Margaret isn't the sort of film you'd expect to see championed on Twitter via the team-based hashtags usually reserved for vampire-versus-werewolf romances, though that was its ultimate fate. It's an ambivalent slice of upper-middle-class life audaciously linking New Yorkers' stages of grief after 9/11 to a teenager's transformative encounter with a random disaster. This allegorical component might have been in poor taste, but Lonergan doesn't have anything too glib in mind: This isn't strictly a grand statement about what it means to mourn the strangers one passes on the street. I say "strictly" on account of the title, a reference to Gerard Manley Hopkins's poem "Spring and Fall," about the titular young girl who, as her heart grows older, comes "to such sights colder." Margaret is an analogue for Lisa (Anna Paquin), a private-school senior and the primary witness to a bus accident that kills pedestrian Monica (Allison Janney), who with her dying breath mentions a daughter by the same name as our protagonist.
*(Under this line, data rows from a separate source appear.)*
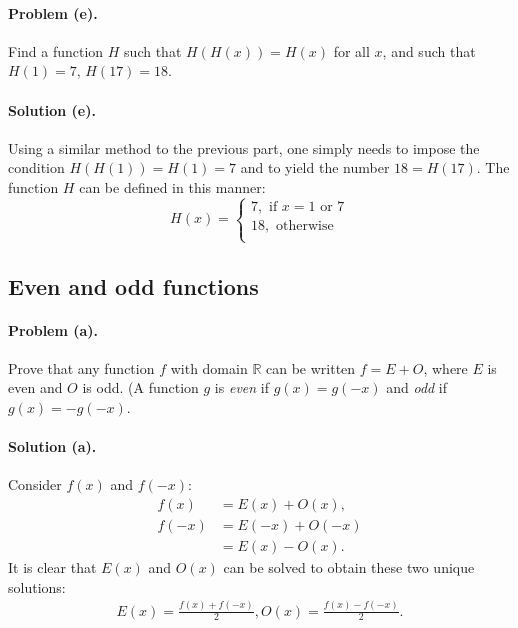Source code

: \documentclass{article}
\begin{document}
\paragraph{Problem (e).} Find a function $H$ such that $H(H(x)) = H(x)$ for all $x$, and such that $H(1) = 7$, $H(17) = 18$.

\paragraph{Solution (e).} Using a similar method to the previous part, one simply needs to impose the condition $H(H(1)) = H(1) = 7$ and to yield the number $18 = H(17)$. The function $H$ can be defined in this manner: \begin{equation*}
  H(x) = \begin{cases}
    7, \text{ if } x = 1 \text{ or } 7 \\
    18, \text{ otherwise} \\
  \end{cases}
\end{equation*}

\setcounter{subsection}{12}
\subsection{Even and odd functions}

\paragraph{Problem (a).} Prove that any function $f$ with domain $\mathbb{R}$ can be written $f = E + O$, where $E$ is even and $O$ is odd. (A function $g$ is \emph{even} if $g(x) = g(-x)$ and \emph{odd} if $g(x) = -g(-x)$.

\paragraph{Solution (a).} Consider $f(x)$ and $f(-x)$: \begin{align*}
  f(x)  &= E(x) + O(x), \\
  f(-x) &= E(-x) + O(-x) \\
        &= E(x) - O(x).
\end{align*} It is clear that $E(x)$ and $O(x)$ can be solved to obtain these two unique solutions: \begin{align*}
  E(x) = \frac{f(x) + f(-x)}{2}, O(x) = \frac{f(x) - f(-x)}{2}.
\end{align*}
\end{document}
But Lisa, a hyper-articulate, self-absorbed tragedy-hound (of course she runs with the possibility that she's Monica's Elseworlds daughter), doesn't fit the mold of the autumnal young woman who mourns for her faded spring bloom. Nor would you want her to: Margaret's uncommon richness lies in the way its characters spill out of their archetypes, erupting into their own baffling, sometimes irritating, idiosyncrasies.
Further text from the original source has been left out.